While searching for a fix for a bug in the **LogLogPlot** command (which doesn’t even let you change tick thickness) I came across some examples on stackexchange.com that used some private Charting functions to compute the major and minor tick lists. I haven’t found any detailed help on these functions, but the stackexchange.com descriptions were enough to get something working.

#### Linear Axes

Here’s my function for asking Mathematica for nicely spaced major and minor ticks but increasing the length of the tick marks.

```
(* arguments: min and max axis value, scale factor for tick length *)
GetScaledLinearTicks[min_, max_, scale_] := Module[{ticks},
ticks = #[min, max] & /@
{Charting`ScaledTicks[{Identity, Identity}],
Charting`ScaledFrameTicks[{Identity, Identity}]};
(*scale the tick length*)
Table[{#[[1]], #[[2]], scale*#[[3]]} & /@ ticks[[i]], {i, 2}]]
```

Here’s an example usage,

```
lticks = {GetScaledLinearTicks[-1.1, 1.1, 2.5],
GetScaledLinearTicks[-3.2, 3.2, 2.5]};
(**)
pd = Plot[Cos[x], {x, -Pi, Pi}, Frame -> True, ImageSize -> 300,
PlotLabel -> "Default Tick Length"];
(**)
pl = Plot[Cos[x], {x, -Pi, Pi}, Frame -> True,
FrameTicks -> lticks, PlotLabel -> "Tick Length Scaled by 2.5"];
(**)
GraphicsRow[{pd, pl}] // Print
```

and here is the default and scaled tick length outputs,

You have to set the minimum and maximum axes limits to use these functions.

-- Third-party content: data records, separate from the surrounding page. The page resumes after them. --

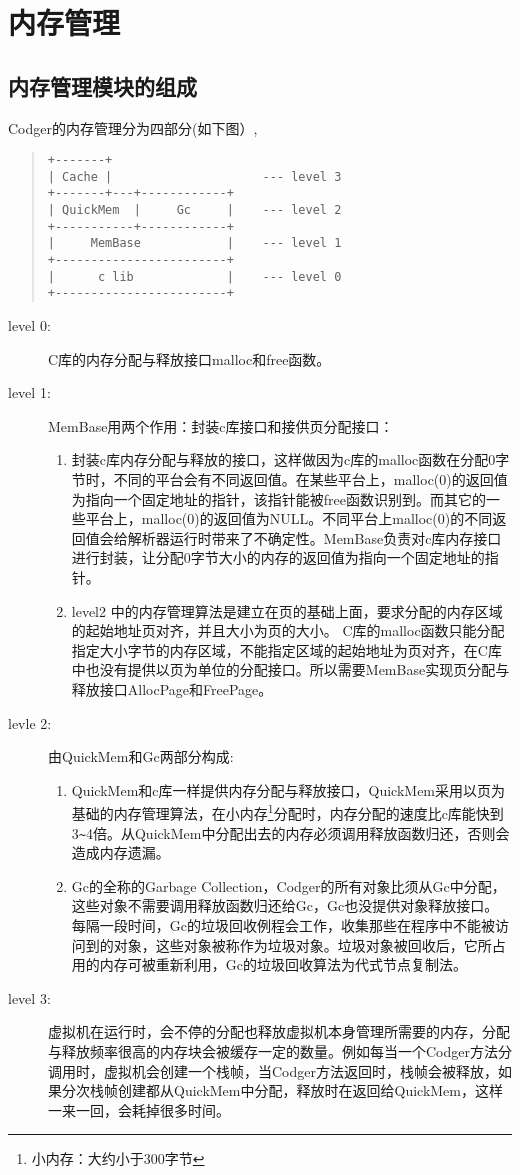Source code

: \section{内存管理}
\subsection{内存管理模块的组成}
Codger的内存管理分为四部分(如下图）,
\begin{quote}
\begin{verbatim}
+-------+
| Cache |                     --- level 3
+-------+---+------------+ 
| QuickMem  |     Gc     |    --- level 2
+-----------+------------+
|     MemBase            |    --- level 1
+------------------------+
|      c lib             |    --- level 0
+------------------------+
\end{verbatim}
\end{quote}
\begin{description}
\item[level 0:] C库的内存分配与释放接口malloc和free函数。
\item[level 1:] MemBase用两个作用：封装c库接口和接供页分配接口：
\begin{enumerate}
\item 封装c库内存分配与释放的接口，这样做因为c库的malloc函数在分配0字节时，不同的平台会有不同返回值。在某些平台上，malloc(0)的返回值为指向一个固定地址的指针，该指针能被free函数识别到。而其它的一些平台上，malloc(0)的返回值为NULL。不同平台上malloc(0)的不同返回值会给解析器运行时带来了不确定性。MemBase负责对c库内存接口进行封装，让分配0字节大小的内存的返回值为指向一个固定地址的指针。
\item level2 中的内存管理算法是建立在页的基础上面，要求分配的内存区域的起始地址页对齐，并且大小为页的大小。 C库的malloc函数只能分配指定大小字节的内存区域，不能指定区域的起始地址为页对齐，在C库中也没有提供以页为单位的分配接口。所以需要MemBase实现页分配与释放接口AllocPage和FreePage。
\end{enumerate}
\item[levle 2:] 由QuickMem和Gc两部分构成:
\begin{enumerate}
\item QuickMem和c库一样提供内存分配与释放接口，QuickMem采用以页为基础的内存管理算法，在小内存\footnote{小内存：大约小于300字节}分配时，内存分配的速度比c库能快到3\verb|~|4倍。从QuickMem中分配出去的内存必须调用释放函数归还，否则会造成内存遗漏。
\item Gc的全称的Garbage Collection，Codger的所有对象比须从Gc中分配，这些对象不需要调用释放函数归还给Gc，Gc也没提供对象释放接口。每隔一段时间，Gc的垃圾回收例程会工作，收集那些在程序中不能被访问到的对象，这些对象被称作为垃圾对象。垃圾对象被回收后，它所占用的内存可被重新利用，Gc的垃圾回收算法为代式节点复制法。
\end{enumerate}
\item[level 3:] 虚拟机在运行时，会不停的分配也释放虚拟机本身管理所需要的内存，分配与释放频率很高的内存块会被缓存一定的数量。例如每当一个Codger方法分调用时，虚拟机会创建一个栈帧，当Codger方法返回时，栈帧会被释放，如果分次栈帧创建都从QuickMem中分配，释放时在返回给QuickMem，这样一来一回，会耗掉很多时间。
\end{description}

I often specify them myself using PlotRange, so that’s usually not a problem. If you need, you can get the default plot range from an initial call to the plot. So far these functions have returned reasonable major and minor ticks lists that I can pass with the **FrameTicks** option in my plots.

#### Logarithmic Axes

For logarithmic axes, we have to work with the fact that Mathematica uses natural logarithms in the computations and convert our limits to logarithms and back to the original values.

```
GetScaledLogTicks[min_, max_, scale_] :=
Module[{ticks},
ticks = #[Log[min],Log[max]] & /@ {Charting`ScaledTicks[{Log, Exp}],
Charting`ScaledFrameTicks[{Log, Exp}]};
(*scale the tick length*)
Table[{Exp[#[[1]]], #[[2]], scale*#[[3]]} & /@ ticks[[i]], {i, 2}]]
```

Table[{Exp[#[[1]]], #[[2]], scale*#[[3]]} & /@ ticks[[i]], {i, 2}]]

```
xmin = 0.001;
xmax = 0.5;
ymin = 2 10^(-3);
ymax = 5;
(**)
lticks = {GetScaledLogTicks[ymin, ymax, 2.5],
GetScaledLogTicks[xmin, xmax, 2.5]};
(**)
tau = 25.0;
pd = LogLogPlot[Sin[2 Pi f tau ]/(2 Pi f tau), {f, 0, 0.5},
PlotRange -> {{xmin, xmax}, {ymin, ymax}}, Frame -> True,
ImageSize -> 300, PlotLabel -> "Default Tick Length"];
(**)
pl =
LogLogPlot[Sin[2 Pi f tau]/(2 Pi f tau), {f, 0, 0.5},
PlotRange -> {{xmin, xmax}, {ymin, ymax}}, Frame -> True,
FrameTicks -> lticks, PlotLabel -> "Tick Length Scaled by 2.5"];
(**)
GraphicsRow[{pd, pl}] // Print
```

and here’s the output,

The tick selection here is not great, but since we have a list of major and minor ticks, we could drop the values that correspond to half-decade labels.

#### Summary

I stumbled into the stackexchange.com solutions but wrote my own versions that may be less efficient and less concise that other versions, but mine are clear enough for me to maintain and debug if things change in the future.

#### References

Here are links to the stackexchange.com discussions that provided the how-to for these work-arounds.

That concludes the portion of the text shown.